◆ Data provided
———
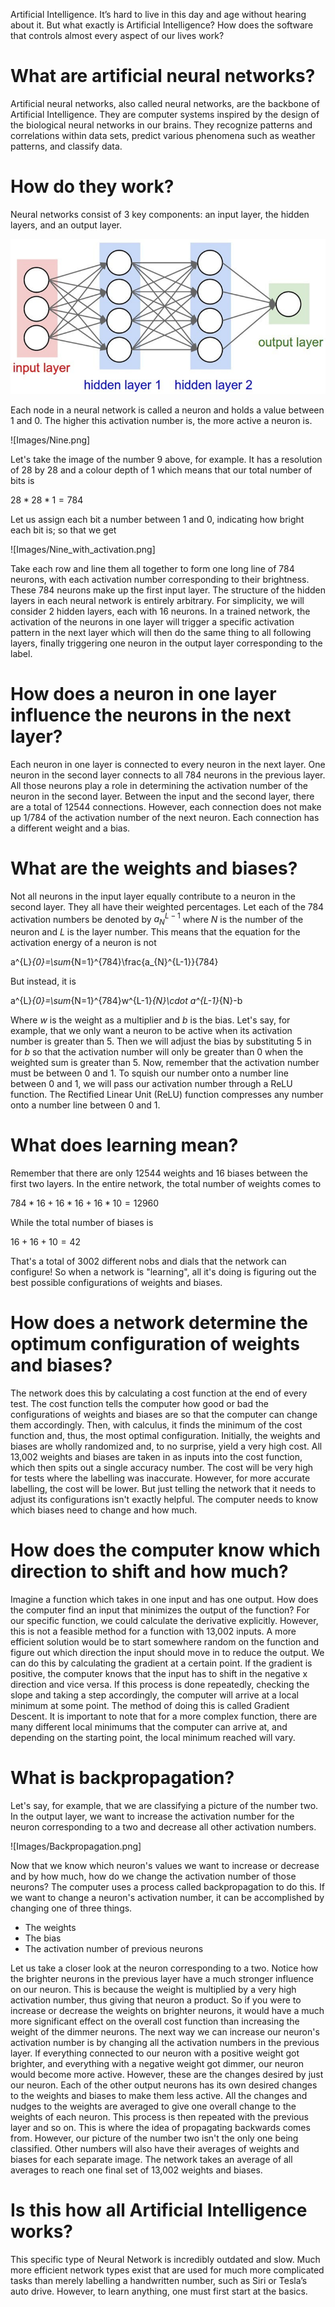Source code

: Artificial Intelligence. It’s hard to live in this day and age without hearing about it. But what exactly is Artificial Intelligence? How does the software that controls almost every aspect of our lives work?

# What are artificial neural networks?

Artificial neural networks, also called neural networks, are the backbone of Artificial Intelligence. They are computer systems inspired by the design of the biological neural networks in our brains. They recognize patterns and correlations within data sets, predict various phenomena such as weather patterns, and classify data.

# How do they work?

Neural networks consist of 3 key components: an input layer, the hidden layers, and an output layer.

![](Images/Network.png)

Each node in a neural network is called a neuron and holds a value between 1 and 0. The higher this activation number is, the more active a neuron is.

![Images/Nine.png]

Let's take the image of the number 9 above, for example. It has a resolution of 28 by 28 and a colour depth of 1 which means that our total number of bits is

$28 *28* 1 = 784$

Let us assign each bit a number between 1 and 0, indicating how bright each bit is; so that we get

![Images/Nine_with_activation.png]

Take each row and line them all together to form one long line of 784 neurons, with each activation number corresponding to their brightness. These 784 neurons make up the first input layer.
The structure of the hidden layers in each neural network is entirely arbitrary. For simplicity, we will consider 2 hidden layers, each with 16 neurons.
In a trained network, the activation of the neurons in one layer will trigger a specific activation pattern in the next layer which will then do the same thing to all following layers, finally triggering one neuron in the output layer corresponding to the label.

# How does a neuron in one layer influence the neurons in the next layer?

Each neuron in one layer is connected to every neuron in the next layer. One neuron in the second layer connects to all 784 neurons in the previous layer. All those neurons play a role in determining the activation number of the neuron in the second layer. Between the input and the second layer, there are a total of 12544 connections.
However, each connection does not make up 1/784 of the activation number of the next neuron. Each connection has a different weight and a bias.

# What are the weights and biases?

Not all neurons in the input layer equally contribute to a neuron in the second layer. They all have their weighted percentages.
Let each of the 784 activation numbers be denoted by $a_{N}^{L-1}$ where $N$ is the number of the neuron and $L$ is the layer number.
This means that the equation for the activation energy of a neuron is not

a^{L}_{0}=\sum_{N=1}^{784}\frac{a_{N}^{L-1}}{784}

But instead, it is

a^{L}_{0}=\sum_{N=1}^{784}w^{L-1}_{N}\cdot a^{L-1}_{N}-b

Where $w$ is the weight as a multiplier and $b$ is the bias.
Let's say, for example, that we only want a neuron to be active when its activation number is greater than 5. Then we will adjust the bias by substituting 5 in for $b$ so that the activation number will only be greater than 0 when the weighted sum is greater than 5.
Now, remember that the activation number must be between 0 and 1. To squish our number onto a number line between 0 and 1, we will pass our activation number through a ReLU function.
The Rectified Linear Unit (ReLU) function compresses any number onto a number line between 0 and 1.

# What does learning mean?

Remember that there are only 12544 weights and 16 biases between the first two layers. In the entire network, the total number of weights comes to

$784 *16 + 16* 16 + 16 * 10 = 12960$

While the total number of biases is

$16 + 16 + 10 = 42$

That's a total of 3002 different nobs and dials that the network can configure! So when a network is "learning", all it's doing is figuring out the best possible configurations of weights and biases.

# How does a network determine the optimum configuration of weights and biases?

The network does this by calculating a cost function at the end of every test. The cost function tells the computer how good or bad the configurations of weights and biases are so that the computer can change them accordingly. Then, with calculus, it finds the minimum of the cost function and, thus, the most optimal configuration. Initially, the weights and biases are wholly randomized and, to no surprise, yield a very high cost. All 13,002 weights and biases are taken in as inputs into the cost function, which then spits out a single accuracy number. The cost will be very high for tests where the labelling was inaccurate. However, for more accurate labelling, the cost will be lower.
But just telling the network that it needs to adjust its configurations isn't exactly helpful. The computer needs to know which biases need to change and how much.

# How does the computer know which direction to shift and how much?

Imagine a function which takes in one input and has one output. How does the computer find an input that minimizes the output of the function? For our specific function, we could calculate the derivative explicitly. However, this is not a feasible method for a function with 13,002 inputs. A more efficient solution would be to start somewhere random on the function and figure out which direction the input should move in to reduce the output. We can do this by calculating the gradient at a certain point. If the gradient is positive, the computer knows that the input has to shift in the negative x direction and vice versa. If this process is done repeatedly, checking the slope and taking a step accordingly, the computer will arrive at a local minimum at some point. The method of doing this is called Gradient Descent.
It is important to note that for a more complex function, there are many different local minimums that the computer can arrive at, and depending on the starting point, the local minimum reached will vary.

# What is backpropagation?

Let's say, for example, that we are classifying a picture of the number two.
In the output layer, we want to increase the activation number for the neuron corresponding to a two and decrease all other activation numbers.

![Images/Backpropagation.png]

Now that we know which neuron's values we want to increase or decrease and by how much, how do we change the activation number of those neurons? The computer uses a process called backpropagation to do this. If we want to change a neuron's activation number, it can be accomplished by changing one of three things.

* The weights
* The bias
* The activation number of previous neurons

Let us take a closer look at the neuron corresponding to a two.
Notice how the brighter neurons in the previous layer have a much stronger influence on our neuron. This is because the weight is multiplied by a very high activation number, thus giving that neuron a product. So if you were to increase or decrease the weights on brighter neurons, it would have a much more significant effect on the overall cost function than increasing the weight of the dimmer neurons. The next way we can increase our neuron's activation number is by changing all the activation numbers in the previous layer. If everything connected to our neuron with a positive weight got brighter, and everything with a negative weight got dimmer, our neuron would become more active. However, these are the changes desired by just our neuron. Each of the other output neurons has its own desired changes to the weights and biases to make them less active. All the changes and nudges to the weights are averaged to give one overall change to the weights of each neuron. This process is then repeated with the previous layer and so on. This is where the idea of propagating backwards comes from.
However, our picture of the number two isn't the only one being classified. Other numbers will also have their averages of weights and biases for each separate image. The network takes an average of all averages to reach one final set of 13,002 weights and biases.

# Is this how all Artificial Intelligence works?

This specific type of Neural Network is incredibly outdated and slow. Much more efficient network types exist that are used for much more complicated tasks than merely labelling a handwritten number, such as Siri or Tesla’s auto drive. However, to learn anything, one must first start at the basics.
———
◆ Instructions for the task
The records above are to be repeated exactly, with every picture removed from the copy.

◆ The completed task
Source code

: Artificial Intelligence. It’s hard to live in this day and age without hearing about it. But what exactly is Artificial Intelligence? How does the software that controls almost every aspect of our lives work?

# What are artificial neural networks?

Artificial neural networks, also called neural networks, are the backbone of Artificial Intelligence. They are computer systems inspired by the design of the biological neural networks in our brains. They recognize patterns and correlations within data sets, predict various phenomena such as weather patterns, and classify data.

# How do they work?

Neural networks consist of 3 key components: an input layer, the hidden layers, and an output layer.

![](Images/Network.png)

Each node in a neural network is called a neuron and holds a value between 1 and 0. The higher this activation number is, the more active a neuron is.

![Images/Nine.png]

Let's take the image of the number 9 above, for example. It has a resolution of 28 by 28 and a colour depth of 1 which means that our total number of bits is

$28 *28* 1 = 784$

Let us assign each bit a number between 1 and 0, indicating how bright each bit is; so that we get

![Images/Nine_with_activation.png]

Take each row and line them all together to form one long line of 784 neurons, with each activation number corresponding to their brightness. These 784 neurons make up the first input layer.
The structure of the hidden layers in each neural network is entirely arbitrary. For simplicity, we will consider 2 hidden layers, each with 16 neurons.
In a trained network, the activation of the neurons in one layer will trigger a specific activation pattern in the next layer which will then do the same thing to all following layers, finally triggering one neuron in the output layer corresponding to the label.

# How does a neuron in one layer influence the neurons in the next layer?

Each neuron in one layer is connected to every neuron in the next layer. One neuron in the second layer connects to all 784 neurons in the previous layer. All those neurons play a role in determining the activation number of the neuron in the second layer. Between the input and the second layer, there are a total of 12544 connections.
However, each connection does not make up 1/784 of the activation number of the next neuron. Each connection has a different weight and a bias.

# What are the weights and biases?

Not all neurons in the input layer equally contribute to a neuron in the second layer. They all have their weighted percentages.
Let each of the 784 activation numbers be denoted by $a_{N}^{L-1}$ where $N$ is the number of the neuron and $L$ is the layer number.
This means that the equation for the activation energy of a neuron is not

a^{L}_{0}=\sum_{N=1}^{784}\frac{a_{N}^{L-1}}{784}

But instead, it is

a^{L}_{0}=\sum_{N=1}^{784}w^{L-1}_{N}\cdot a^{L-1}_{N}-b

Where $w$ is the weight as a multiplier and $b$ is the bias.
Let's say, for example, that we only want a neuron to be active when its activation number is greater than 5. Then we will adjust the bias by substituting 5 in for $b$ so that the activation number will only be greater than 0 when the weighted sum is greater than 5.
Now, remember that the activation number must be between 0 and 1. To squish our number onto a number line between 0 and 1, we will pass our activation number through a ReLU function.
The Rectified Linear Unit (ReLU) function compresses any number onto a number line between 0 and 1.

# What does learning mean?

Remember that there are only 12544 weights and 16 biases between the first two layers. In the entire network, the total number of weights comes to

$784 *16 + 16* 16 + 16 * 10 = 12960$

While the total number of biases is

$16 + 16 + 10 = 42$

That's a total of 3002 different nobs and dials that the network can configure! So when a network is "learning", all it's doing is figuring out the best possible configurations of weights and biases.

# How does a network determine the optimum configuration of weights and biases?

The network does this by calculating a cost function at the end of every test. The cost function tells the computer how good or bad the configurations of weights and biases are so that the computer can change them accordingly. Then, with calculus, it finds the minimum of the cost function and, thus, the most optimal configuration. Initially, the weights and biases are wholly randomized and, to no surprise, yield a very high cost. All 13,002 weights and biases are taken in as inputs into the cost function, which then spits out a single accuracy number. The cost will be very high for tests where the labelling was inaccurate. However, for more accurate labelling, the cost will be lower.
But just telling the network that it needs to adjust its configurations isn't exactly helpful. The computer needs to know which biases need to change and how much.

# How does the computer know which direction to shift and how much?

Imagine a function which takes in one input and has one output. How does the computer find an input that minimizes the output of the function? For our specific function, we could calculate the derivative explicitly. However, this is not a feasible method for a function with 13,002 inputs. A more efficient solution would be to start somewhere random on the function and figure out which direction the input should move in to reduce the output. We can do this by calculating the gradient at a certain point. If the gradient is positive, the computer knows that the input has to shift in the negative x direction and vice versa. If this process is done repeatedly, checking the slope and taking a step accordingly, the computer will arrive at a local minimum at some point. The method of doing this is called Gradient Descent.
It is important to note that for a more complex function, there are many different local minimums that the computer can arrive at, and depending on the starting point, the local minimum reached will vary.

# What is backpropagation?

Let's say, for example, that we are classifying a picture of the number two.
In the output layer, we want to increase the activation number for the neuron corresponding to a two and decrease all other activation numbers.

![Images/Backpropagation.png]

Now that we know which neuron's values we want to increase or decrease and by how much, how do we change the activation number of those neurons? The computer uses a process called backpropagation to do this. If we want to change a neuron's activation number, it can be accomplished by changing one of three things.

* The weights
* The bias
* The activation number of previous neurons

Let us take a closer look at the neuron corresponding to a two.
Notice how the brighter neurons in the previous layer have a much stronger influence on our neuron. This is because the weight is multiplied by a very high activation number, thus giving that neuron a product. So if you were to increase or decrease the weights on brighter neurons, it would have a much more significant effect on the overall cost function than increasing the weight of the dimmer neurons. The next way we can increase our neuron's activation number is by changing all the activation numbers in the previous layer. If everything connected to our neuron with a positive weight got brighter, and everything with a negative weight got dimmer, our neuron would become more active. However, these are the changes desired by just our neuron. Each of the other output neurons has its own desired changes to the weights and biases to make them less active. All the changes and nudges to the weights are averaged to give one overall change to the weights of each neuron. This process is then repeated with the previous layer and so on. This is where the idea of propagating backwards comes from.
However, our picture of the number two isn't the only one being classified. Other numbers will also have their averages of weights and biases for each separate image. The network takes an average of all averages to reach one final set of 13,002 weights and biases.

# Is this how all Artificial Intelligence works?

This specific type of Neural Network is incredibly outdated and slow. Much more efficient network types exist that are used for much more complicated tasks than merely labelling a handwritten number, such as Siri or Tesla’s auto drive. However, to learn anything, one must first start at the basics.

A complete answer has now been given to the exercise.